## Problem to solve
Within the listing below, please copy exactly the lines between the line holding "Gründungsjahr | 2010 |" and the line holding "## Zahlungsmethoden", inclusive.

## Provided records
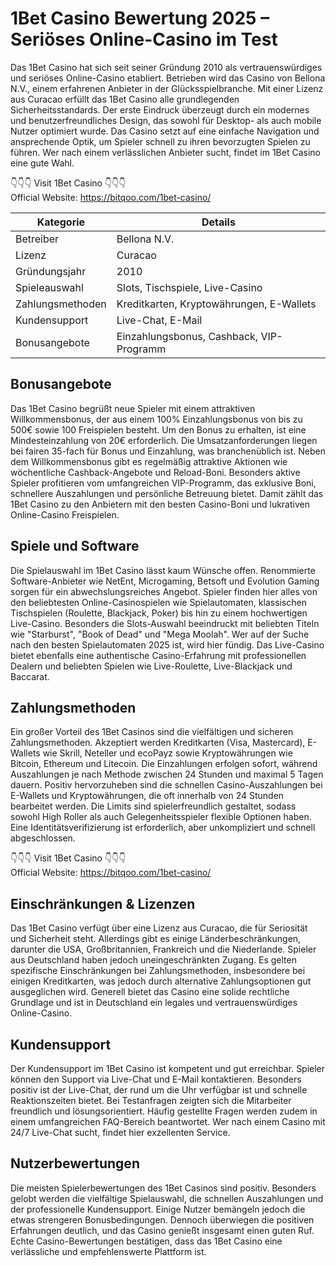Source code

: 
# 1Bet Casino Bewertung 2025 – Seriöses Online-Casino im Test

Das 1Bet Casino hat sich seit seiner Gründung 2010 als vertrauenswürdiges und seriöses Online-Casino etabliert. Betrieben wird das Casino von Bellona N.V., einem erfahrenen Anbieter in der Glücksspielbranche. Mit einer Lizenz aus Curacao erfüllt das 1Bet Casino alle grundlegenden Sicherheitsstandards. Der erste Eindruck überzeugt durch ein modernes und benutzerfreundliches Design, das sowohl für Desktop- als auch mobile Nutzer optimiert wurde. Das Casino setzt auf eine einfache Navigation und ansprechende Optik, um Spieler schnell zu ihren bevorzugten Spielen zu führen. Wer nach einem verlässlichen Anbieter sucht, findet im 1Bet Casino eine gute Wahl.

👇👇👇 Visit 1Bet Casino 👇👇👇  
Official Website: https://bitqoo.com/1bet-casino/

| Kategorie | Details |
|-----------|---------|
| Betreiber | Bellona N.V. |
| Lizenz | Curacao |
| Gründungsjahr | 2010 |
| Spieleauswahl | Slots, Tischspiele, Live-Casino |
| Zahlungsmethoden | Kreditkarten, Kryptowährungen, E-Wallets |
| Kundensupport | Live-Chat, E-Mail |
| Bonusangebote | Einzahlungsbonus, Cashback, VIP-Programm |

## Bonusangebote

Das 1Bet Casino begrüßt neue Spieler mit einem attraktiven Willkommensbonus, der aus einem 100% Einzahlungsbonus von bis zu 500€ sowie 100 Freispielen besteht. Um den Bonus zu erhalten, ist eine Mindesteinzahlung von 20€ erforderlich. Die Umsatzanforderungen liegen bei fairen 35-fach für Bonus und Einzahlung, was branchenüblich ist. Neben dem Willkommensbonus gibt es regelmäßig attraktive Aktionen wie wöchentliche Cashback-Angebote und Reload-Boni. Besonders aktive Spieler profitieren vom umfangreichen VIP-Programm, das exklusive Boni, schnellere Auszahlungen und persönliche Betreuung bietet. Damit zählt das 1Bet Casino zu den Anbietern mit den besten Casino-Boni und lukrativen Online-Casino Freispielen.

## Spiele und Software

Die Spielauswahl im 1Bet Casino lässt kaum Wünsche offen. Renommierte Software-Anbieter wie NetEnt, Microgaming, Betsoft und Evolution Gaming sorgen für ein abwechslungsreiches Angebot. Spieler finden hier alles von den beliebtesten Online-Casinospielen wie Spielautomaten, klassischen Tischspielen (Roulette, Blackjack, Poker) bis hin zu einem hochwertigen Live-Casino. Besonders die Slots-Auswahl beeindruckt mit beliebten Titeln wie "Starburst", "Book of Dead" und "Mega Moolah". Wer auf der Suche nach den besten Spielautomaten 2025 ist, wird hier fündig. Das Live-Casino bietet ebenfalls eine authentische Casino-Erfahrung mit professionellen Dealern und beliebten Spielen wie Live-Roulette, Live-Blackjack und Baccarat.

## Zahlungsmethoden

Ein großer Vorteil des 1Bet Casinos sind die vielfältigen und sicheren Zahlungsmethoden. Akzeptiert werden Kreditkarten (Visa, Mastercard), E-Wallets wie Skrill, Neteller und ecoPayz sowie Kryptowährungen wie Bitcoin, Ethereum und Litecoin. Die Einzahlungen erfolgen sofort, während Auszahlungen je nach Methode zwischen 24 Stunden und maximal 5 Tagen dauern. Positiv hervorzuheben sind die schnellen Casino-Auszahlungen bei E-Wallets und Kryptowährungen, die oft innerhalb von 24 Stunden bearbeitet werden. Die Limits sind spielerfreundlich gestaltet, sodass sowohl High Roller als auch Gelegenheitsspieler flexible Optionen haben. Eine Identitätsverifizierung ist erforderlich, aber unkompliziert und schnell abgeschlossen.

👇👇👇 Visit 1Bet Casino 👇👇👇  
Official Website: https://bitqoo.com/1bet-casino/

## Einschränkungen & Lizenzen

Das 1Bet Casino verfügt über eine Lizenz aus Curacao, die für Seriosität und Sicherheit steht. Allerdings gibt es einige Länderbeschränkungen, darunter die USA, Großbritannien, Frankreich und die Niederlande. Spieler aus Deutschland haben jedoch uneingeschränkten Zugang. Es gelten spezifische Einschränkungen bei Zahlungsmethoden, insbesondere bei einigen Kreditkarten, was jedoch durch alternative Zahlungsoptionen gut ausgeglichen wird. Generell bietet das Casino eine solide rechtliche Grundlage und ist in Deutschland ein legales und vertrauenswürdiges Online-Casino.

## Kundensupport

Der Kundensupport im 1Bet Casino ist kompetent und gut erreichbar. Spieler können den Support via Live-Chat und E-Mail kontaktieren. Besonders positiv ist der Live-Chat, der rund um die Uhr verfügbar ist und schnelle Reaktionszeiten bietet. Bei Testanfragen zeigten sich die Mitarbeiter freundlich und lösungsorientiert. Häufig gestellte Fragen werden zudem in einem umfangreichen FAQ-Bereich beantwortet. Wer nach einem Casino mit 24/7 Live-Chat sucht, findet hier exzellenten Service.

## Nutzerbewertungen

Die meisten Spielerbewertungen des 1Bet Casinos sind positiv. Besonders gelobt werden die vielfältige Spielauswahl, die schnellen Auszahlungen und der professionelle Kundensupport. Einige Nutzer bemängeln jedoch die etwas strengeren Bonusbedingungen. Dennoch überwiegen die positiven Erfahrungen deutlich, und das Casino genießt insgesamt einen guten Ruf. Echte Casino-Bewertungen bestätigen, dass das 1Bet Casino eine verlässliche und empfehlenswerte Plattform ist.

## Answer box
| Gründungsjahr | 2010 |
| Spieleauswahl | Slots, Tischspiele, Live-Casino |
| Zahlungsmethoden | Kreditkarten, Kryptowährungen, E-Wallets |
| Kundensupport | Live-Chat, E-Mail |
| Bonusangebote | Einzahlungsbonus, Cashback, VIP-Programm |

## Bonusangebote

Das 1Bet Casino begrüßt neue Spieler mit einem attraktiven Willkommensbonus, der aus einem 100% Einzahlungsbonus von bis zu 500€ sowie 100 Freispielen besteht. Um den Bonus zu erhalten, ist eine Mindesteinzahlung von 20€ erforderlich. Die Umsatzanforderungen liegen bei fairen 35-fach für Bonus und Einzahlung, was branchenüblich ist. Neben dem Willkommensbonus gibt es regelmäßig attraktive Aktionen wie wöchentliche Cashback-Angebote und Reload-Boni. Besonders aktive Spieler profitieren vom umfangreichen VIP-Programm, das exklusive Boni, schnellere Auszahlungen und persönliche Betreuung bietet. Damit zählt das 1Bet Casino zu den Anbietern mit den besten Casino-Boni und lukrativen Online-Casino Freispielen.

## Spiele und Software

Die Spielauswahl im 1Bet Casino lässt kaum Wünsche offen. Renommierte Software-Anbieter wie NetEnt, Microgaming, Betsoft und Evolution Gaming sorgen für ein abwechslungsreiches Angebot. Spieler finden hier alles von den beliebtesten Online-Casinospielen wie Spielautomaten, klassischen Tischspielen (Roulette, Blackjack, Poker) bis hin zu einem hochwertigen Live-Casino. Besonders die Slots-Auswahl beeindruckt mit beliebten Titeln wie "Starburst", "Book of Dead" und "Mega Moolah". Wer auf der Suche nach den besten Spielautomaten 2025 ist, wird hier fündig. Das Live-Casino bietet ebenfalls eine authentische Casino-Erfahrung mit professionellen Dealern und beliebten Spielen wie Live-Roulette, Live-Blackjack und Baccarat.

## Zahlungsmethoden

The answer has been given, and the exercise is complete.